Would you please retype, exactly, the lines of the listing below between the line with "Tags: #work #notes" and the line with "just about there", inclusive?

====

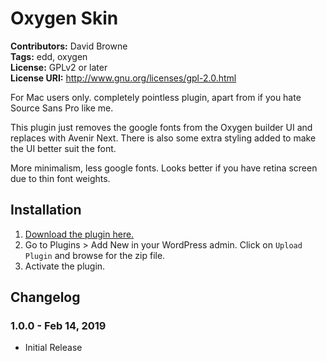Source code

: # Oxygen Skin #
**Contributors:** David Browne  
**Tags:** edd, oxygen  
**License:** GPLv2 or later  
**License URI:** http://www.gnu.org/licenses/gpl-2.0.html

For Mac users only. completely pointless plugin, apart from if you hate Source Sans Pro like me.

This plugin just removes the google fonts from the Oxygen builder UI and replaces with Avenir Next. There is also some extra styling added to make the UI better suit the font.

More minimalism, less google fonts. Looks better if you have retina screen due to thin font weights. 


## Installation ##

1. [Download the plugin here.](https://github.com/wplit/oxygen-skin/archive/master.zip)
2. Go to Plugins > Add New in your WordPress admin. Click on `Upload Plugin` and browse for the zip file.
3. Activate the plugin.

## Changelog ##

### 1.0.0 - Feb 14, 2019 ###
* Initial Release
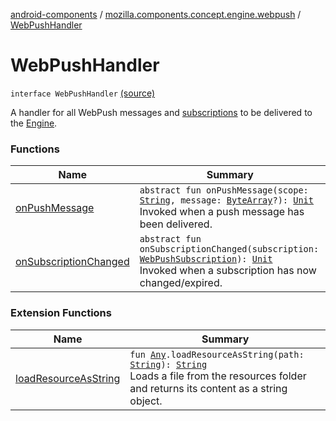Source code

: [android-components](../../index.md) / [mozilla.components.concept.engine.webpush](../index.md) / [WebPushHandler](./index.md)

# WebPushHandler

`interface WebPushHandler` [(source)](https://github.com/mozilla-mobile/android-components/blob/master/components/concept/engine/src/main/java/mozilla/components/concept/engine/webpush/WebPush.kt#L14)

A handler for all WebPush messages and [subscriptions](https://developer.mozilla.org/en-US/docs/Web/API/PushSubscription) to be delivered to the [Engine](../../mozilla.components.concept.engine/-engine/index.md).

### Functions

| Name | Summary |
|---|---|
| [onPushMessage](on-push-message.md) | `abstract fun onPushMessage(scope: `[`String`](https://kotlinlang.org/api/latest/jvm/stdlib/kotlin/-string/index.html)`, message: `[`ByteArray`](https://kotlinlang.org/api/latest/jvm/stdlib/kotlin/-byte-array/index.html)`?): `[`Unit`](https://kotlinlang.org/api/latest/jvm/stdlib/kotlin/-unit/index.html)<br>Invoked when a push message has been delivered. |
| [onSubscriptionChanged](on-subscription-changed.md) | `abstract fun onSubscriptionChanged(subscription: `[`WebPushSubscription`](../-web-push-subscription/index.md)`): `[`Unit`](https://kotlinlang.org/api/latest/jvm/stdlib/kotlin/-unit/index.html)<br>Invoked when a subscription has now changed/expired. |

### Extension Functions

| Name | Summary |
|---|---|
| [loadResourceAsString](../../mozilla.components.support.test.file/kotlin.-any/load-resource-as-string.md) | `fun `[`Any`](https://kotlinlang.org/api/latest/jvm/stdlib/kotlin/-any/index.html)`.loadResourceAsString(path: `[`String`](https://kotlinlang.org/api/latest/jvm/stdlib/kotlin/-string/index.html)`): `[`String`](https://kotlinlang.org/api/latest/jvm/stdlib/kotlin/-string/index.html)<br>Loads a file from the resources folder and returns its content as a string object. |
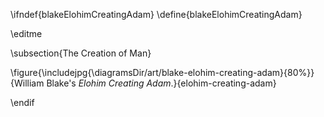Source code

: \ifndef{blakeElohimCreatingAdam}
\define{blakeElohimCreatingAdam}

\editme

\subsection{The Creation of Man}

\figure{\includejpg{\diagramsDir/art/blake-elohim-creating-adam}{80%}}{William Blake's *Elohim Creating Adam*.}{elohim-creating-adam}


\endif
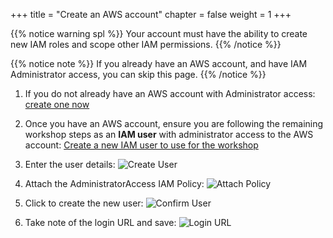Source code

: +++
title = "Create an AWS account"
chapter = false
weight = 1
+++

{{% notice warning spl %}}
Your account must have the ability to create new IAM roles and scope other IAM permissions.
{{% /notice %}}

{{% notice note %}}
If you already have an AWS account, and have IAM Administrator access, you can skip this page.
{{% /notice %}}

1. If you do not  already have an AWS account with Administrator access: [create
one now](https://portal.aws.amazon.com/billing/signup#/start)

2. Once you have an AWS account, ensure you are following the remaining workshop steps
as an **IAM user** with administrator access to the AWS account:
[Create a new IAM user to use for the workshop](https://console.aws.amazon.com/iam/home?region=us-east-1#/users$new)

3. Enter the user details:
![Create User](/images/pre/iam-1-create-user.png)

4. Attach the AdministratorAccess IAM Policy:
![Attach Policy](/images/pre/iam-2-attach-policy.png)

5. Click to create the new user:
![Confirm User](/images/pre/iam-3-create-user.png)

6. Take note of the login URL and save:
![Login URL](/images/pre/iam-4-save-url.png)

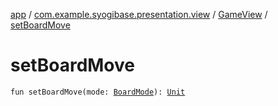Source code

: [app](../../index.md) / [com.example.syogibase.presentation.view](../index.md) / [GameView](index.md) / [setBoardMove](./set-board-move.md)

# setBoardMove

`fun setBoardMove(mode: `[`BoardMode`](../../com.example.syogibase.domain.value/-board-mode/index.md)`): `[`Unit`](https://kotlinlang.org/api/latest/jvm/stdlib/kotlin/-unit/index.html)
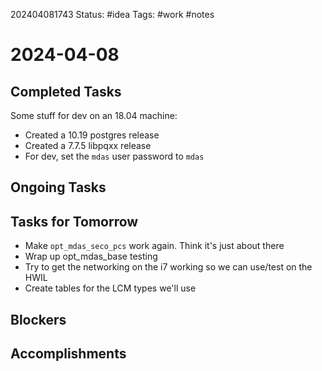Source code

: 202404081743
Status: #idea
Tags: #work #notes 

# 2024-04-08

## Completed Tasks
Some stuff for dev on an 18.04 machine:
- Created a 10.19 postgres release
- Created a 7.7.5 libpqxx release
- For dev, set the `mdas` user password to `mdas`
## Ongoing Tasks

## Tasks for Tomorrow
- Make `opt_mdas_seco_pcs` work again. Think it's just about there
- Wrap up opt_mdas_base testing
- Try to get the networking on the i7 working so we can use/test on the HWIL
- Create tables for the LCM types we'll use

## Blockers

## Accomplishments

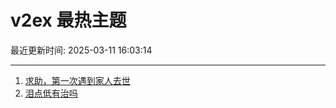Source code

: # v2ex 最热主题

最近更新时间: 2025-03-11 16:03:14

--- 
1. [求助，第一次遇到家人去世](https://www.v2ex.com/t/1117397) 
2. [泪点低有治吗](https://www.v2ex.com/t/1117416) 
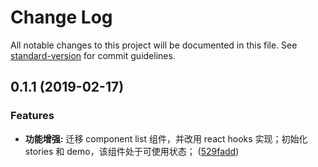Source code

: # Change Log

All notable changes to this project will be documented in this file. See [standard-version](https://github.com/conventional-changelog/standard-version) for commit guidelines.

<a name="0.1.1"></a>
## 0.1.1 (2019-02-17)


### Features

* **功能增强:** 迁移 component list 组件，并改用 react hooks 实现；初始化 stories 和 demo，该组件处于可使用状态； ([529fadd](https://github.com/alibaba-paimai-frontend/ide-component-list/commit/529fadd))
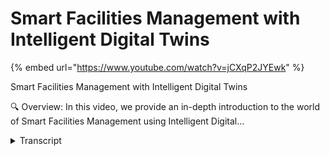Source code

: # Smart Facilities Management with Intelligent Digital Twins
{% embed url="https://www.youtube.com/watch?v=jCXqP2JYEwk" %}



Smart Facilities Management with Intelligent Digital Twins

🔍 Overview:
In this video, we provide an in-depth introduction to the world of Smart Facilities Management using Intelligent Digital...
<details>
<summary>Transcript</summary>Smart Facilities Management with Intelligent Digital Twins

🔍 Overview:
In this video, we provide an in-depth introduction to the world of Smart Facilities Management using Intelligent Digital...
this is just a quick introduction to

Smart facilities management using

intelligent digital Twins and it will

give you a common operating picture that

puts you in control

when we talk to

asset managers and Facility Owners we

hear some of the challenges that they

see is really around asset monitoring

prioritizing repairs budget constraints

emergencies and unplanned events

trying to coordinate with other

departments vandalism public misuse

Regulatory Compliance technology

integration vendor and contract

management

public engagement and and feedback staff

training and management and also

environmental concerns so quite a

complex set of challenges that

facilities managers are trying to

address and digital twins help in some

way to address some of this so some of

the typical applications or use cases

and these are this is just a few

examples

that digital twins are being applied to

in facilities management is really

around predictive maintenance for

infrastructure helping with asset

monitoring and prioritizing repairs

having sensors there it can predict when

assets May Fail and it can use all sorts

of algorithms and things like that we'll

we'll dive a little bit deeper into it

and I'll show you some examples of how

it does it

another application area or use cases

around resource optimization and

budgeting really helping with budget

constraints which quite often is one of

the bigger challenges for facilities

compared to other Industries

we also deal quite often with things

like Disaster Response and recovery from

that so knowing when certain certain

events and emergencies unplanned events

happen and what can be done

even with that operations intelligence

real-time intelligence getting that

common operating picture knowing what to

do next

the other key challenge that we that we

address with digital twins is

integration to other external systems

and quite often there's a whole bunch of

departments in different silos they're

done really well work well together and

it's one of the benefits that a digital

twin can bring is being able to

integrate that so for example of a

rainwater main breaks always predicted

to to to break then that information can

be relayed to things like traffic and

traffic Management systems and other

applications and and systems that are in

the organization

and quite often the influence of the

public and trying to keep them involved

as well as updated is one of the key use

cases that again is slightly different

in Facilities Management to what we see

in some of the other Industries now

this is all around very specific use

cases and if we come from a controller

automation engineering background

you should be familiar with this ISO 95

model which is kind of the Purdue model

or how we control have controllers and

things in the plant and throughout our

our facilities and how that rolls up

into skyde systems and the different

Management Systems so those are

typically referred to as

distributed control systems and

Facilities Management they vary

depending on what the type of

infrastructure it is that you are trying

to manage so if you go to pump water

filtration plants pumping stations more

sophisticated than what you find in some

of the

recreational Services areas like parks

and some of the others but what we've

done is we've taken that same picture

and kind of flipped it over and said so

what what does a digital twin provide

for you if you've got a distributed

um control system on the one hand this

gives you a distributed intelligence

system by using all of these different

use cases and that's the main difference

between having a digital twin and just

have for those previous few use cases

that I showed just have some point

solutions that that work in isolation

what you can now do is at your

facilities level at the at the plant

level you can have multiple different

use cases

and again we'll touch on on some of them

I'll show you examples of that but we

can start rolling them up integrating a

more compa

composite one that gives us a better

tactical view so this might be

operational at the lower level getting

to a more of a tactical view at the next

level

and then being able to bring in business

logic business rules

and models at a

at a higher level which will give us the

ability to create this control tower now

if we combine the two we actually get a

new level a strategic level and that's

the common operating picture or this

executive control tower that gives us

the opportunity to to make better

decisions even though at level one where

the digital twin operate its use case is

still very specific like we saw in the

previous example where or the the

previous slide where we it's

specifically around certain asset

maintenance or event response or those

but it's the combination of being able

to bring all of that together it's a

real benefit of the digital twin

and now you also have some levers that

you can pull depending on budget States

or some other uh

operational or strategic levers that you

may have you can change some of the

business rules and that will influence

how these digital Twins then behave so

can we spend more money on predictive

maintenance

what is the situation with our staffing

in terms of resources and and that kind

of thing

so this is the real opportunity with

digital twins being able to create this

common operating picture by stringing

together or building it up from multiple

different use cases so the core Focus

for Us is around the use case and the

way that we like to do this in practice

how do we actually build this is to

create this common operating picture

you've got the assets on the left hand

side and then we have this capability

which we call data stream designer that

can suck information from multiple

different systems

and it can transform it it can apply

some analytics to it and we can then

create some actions coming out of that

we can also bring in things like AI into

this and I'll be showing you some

examples of what this looks like in an

actual application

um for predictive maintenance

you don't always have to have the AI

side of it sometimes we just have

engineering calculations thresholds

those kind of things more condition

monitoring but as we move to predictive

maintenance and predictive use cases

predictive operations

we start bringing in more AI

the XM Pro app designer is the third

element so this is the visualization and

this visualization is not there to

replace existing 3D GIS models or Point

scans and things that we've done or

Bim models or that it is really taking

those and actually using some of those

user interfaces like Gia systems and

putting the contextual information

around it with the recommendations which

is the next step that's actually what

you really want to in certain events

occur or likely to occur

you want to create a recommendation for

someone to do something it might be to

investigate it it might be to repair it

it might be to

discard it it doesn't matter what it

what the what the outcome is different

scenarios will have different outcomes

but how can we make sure that we have

consistency around what the recommended

action is so that we can Empower people

processes and provide some automation

around this as we go forward

around certain areas or outcomes in our

operations

a little bit more sophisticated version

of the same common number writing

pictures I've got all of these things on

the left hand side senses I've got all

of these systems inside my organization

and I'm trying to get the response done

with people processes and automation

and what we do we have this

user interface where we can in a visual

way build the data streams again get

data from multiple different systems

apply analytics to it provide context to

it so not only do I can I bring in

sensor data but I can bring in

maintenance records I can bring in

weather data I can bring in all sorts of

data and build a for my specific problem

a a data stream that will feed and give

me the the information that I need

to create a common operating picture and

in this common operating picture you can

see at the operational level at the

bottom the Tactical level which is the

planning level and the Strategic level

everyone's looking at the same data but

through a different lens for different

reasons for different things that I want

to see at the top it's more kpis

at the middle level it's more on

planning when we have when do we have

multiple things

in the workshop at the same time and

we're over capacity so we can't actually

deal with that and at the bottom you

know looking at the actual facility and

while I'm there what's happening

um do it but it's all the same data and

this is what we call event intelligence

and now when certain events occur

based on the real-time data

we can turn that into operations

intelligence for for the decision

support and if we combine that with

recommendations which is a key element

of our solution

through our recommendation manager and

recommendation rules

that can also bring in from other alarms

and alerts and things that you may have

in the organization but at this at the

highest level and at the lowest level it

all works the same and you can combine

all sorts of different systems to create

a set of recommendation rules and I'll

be showing you what that looks like

it enables you to empower the smartest

people in your business to pull the

levers as I mentioned earlier

it will reduce the risk of being

blindsided by key business events that

are happening or likely to happen and it

also improves the accountability because

you now create a feedback loop a closed

loop feedback system

so that you have the visibility around

you know always getting better are we

closing the work orders you know

is the facility running better so you

can create those closed loop monitoring

capability that also improves the

accountability for that

as you can see we've got some elements

in terms of what is in excellent Pro

um so we call that our intelligent

digital twin Suite consists of four

different areas the data stream designer

AI the app designer and the

recommendation manager and before we go

into that I'd like to highlight uh

something that we quite often see when

we talk about digital twins people just

see the visualization part they see this

really nice

digital twin user experience that has

got dashboards it's got bi it's got 3D

it's got IR VR all sorts of really nice

looking visual interaction the challenge

with that is uh

that that is just the visualization

like this Iceberg the real challenge 80

of the work sit below the surface and

that is where you need to make sure that

it's safe secure reliable that it's

trustworthy you need to be able to

integrate all these different systems

and then Wrangle that data provide

analytics over that being able to bring

in things like AI that it's not just

Standalone but it's that it's baked into

the business process and then creating

these recommendations that can run on

top of that that is all the things that

are required to actually build a

successful digital twin at the end of

the day it's not just about the user

interface that sits at the top

and what we're starting to see in some

instances we don't even need a user

interface because we can automate the

whole process

for those tedious things that you

actually don't want a human to

to get involved with so what I'll be

doing next is taking you through an

example we'll just take the predictive

maintenance for infrastructure

and looking at a facility management

um

application at a very high level in

terms of how we how we address that

specific challenge now for us from a

smart Asset Management point of view it

is really how do we connect to the data

how do we provide the recommendations

and alerts for the planning team so be

able to to plan work then actually

create the work orders work requests

into the backend systems that you may

already have

and um

augment that with additional information

so that it's not just this things like

safety information additional context

operational information that you can

actually pass on to that work ordering

request to make it more rich and then

also checking or verifying that the work

has been done so for us that's the

closed loop process that we like to

follow around smartassive management

and in terms of use cases for facilities

management we see applications around

condition monitoring prescriptive

maintenance predictive maintenance

machine intelligence this is where we're

getting to move the real-time

operational side of things or autonomous

operations

and from a talk from a technology aspect

it uses things what we call composable

so we can make reusable blocks so we

don't have to build it every single time

make some really smart integration

automate some of the business process

areas of that and we try to do all of

this in a no code application

development which environment which I'll

show you so that you don't have to code

the stuff

and lastly the real objective of this is

that you can

reduce downtime increase the asset life

and the cost that you have around it but

we also see more and more that there's

emphasis on the ESG side of things the

environmental societal and government uh

the the the the governance requirements

so that is the objective of of using

digital twins to help you with smart

Asset Management now before we go into

the example and also just take a a brief

minute to explain how we often see the

journey happens because

you may have so many different things

that you could potentially do and one of

the approaches is to look at from a

for the predictive maintenance condition

monitoring prescriptive maintenance type

use cases is to go and look at or

analyze who are The Bad actors and what

percentage of impact do they have so you

can see the size of the block they

represent that I can also then look for

a certain bad actor maybe say it's in

the pump stations and certain

centrifugal pumps I can look at the type

of failure modes that they have you know

the bearing failure see all failures

um whatever it may be and then for those

failure modes trying to understand what

the root causes are

and the reason why that why we want to

have the root cause is that we know what

to look for so what are the lead

indicators that tell us something is

causing so which will cause a certain

failure and that results in the bad

actor

so now that we understand what the root

causes are and what and the the this is

really the bread and butter of a lot of

Maintenance organizations that we have

right or the the work that we see being

done right now

so understanding what the root causes

are

and then look for what are the lead

indicators for that root cause so is it

the is it the the

plan maintenance history the tonnage the

motor arms the vibration the flow the

whatever the lead indicators are and

that from what systems do we need to

bring them so that we can create these

rules either rule-based AI based

the person who's been there 30 years and

also applying some engineering

calculations because most of the things

that we do still subscribe to the lower

laws of physics so we can use our

engineering calculations to do that so

that's just some other approach that we

take but to get back to how the software

worked led me jump in and briefly show

you so I'm going to start with with

again with this picture we have the data

stream designer

um and that gives us the ability to

embed AI as well the visualization

aspect is in the app designer and we

have the recommendation manager that

drives it I will start with the app

designer number three the the user

interface so if you recall our

tip of the iceberg I'll start with the

application designer show you what the

what or how we

the the the the the the information the

interaction and then I'll show you

behind the scenes below the water line

how we do this
</details>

====

#### [Answer box]
Tags: #work #notes 

# 2024-04-08

## Completed Tasks
Some stuff for dev on an 18.04 machine:
- Created a 10.19 postgres release
- Created a 7.7.5 libpqxx release
- For dev, set the `mdas` user password to `mdas`
## Ongoing Tasks

## Tasks for Tomorrow
- Make `opt_mdas_seco_pcs` work again. Think it's just about there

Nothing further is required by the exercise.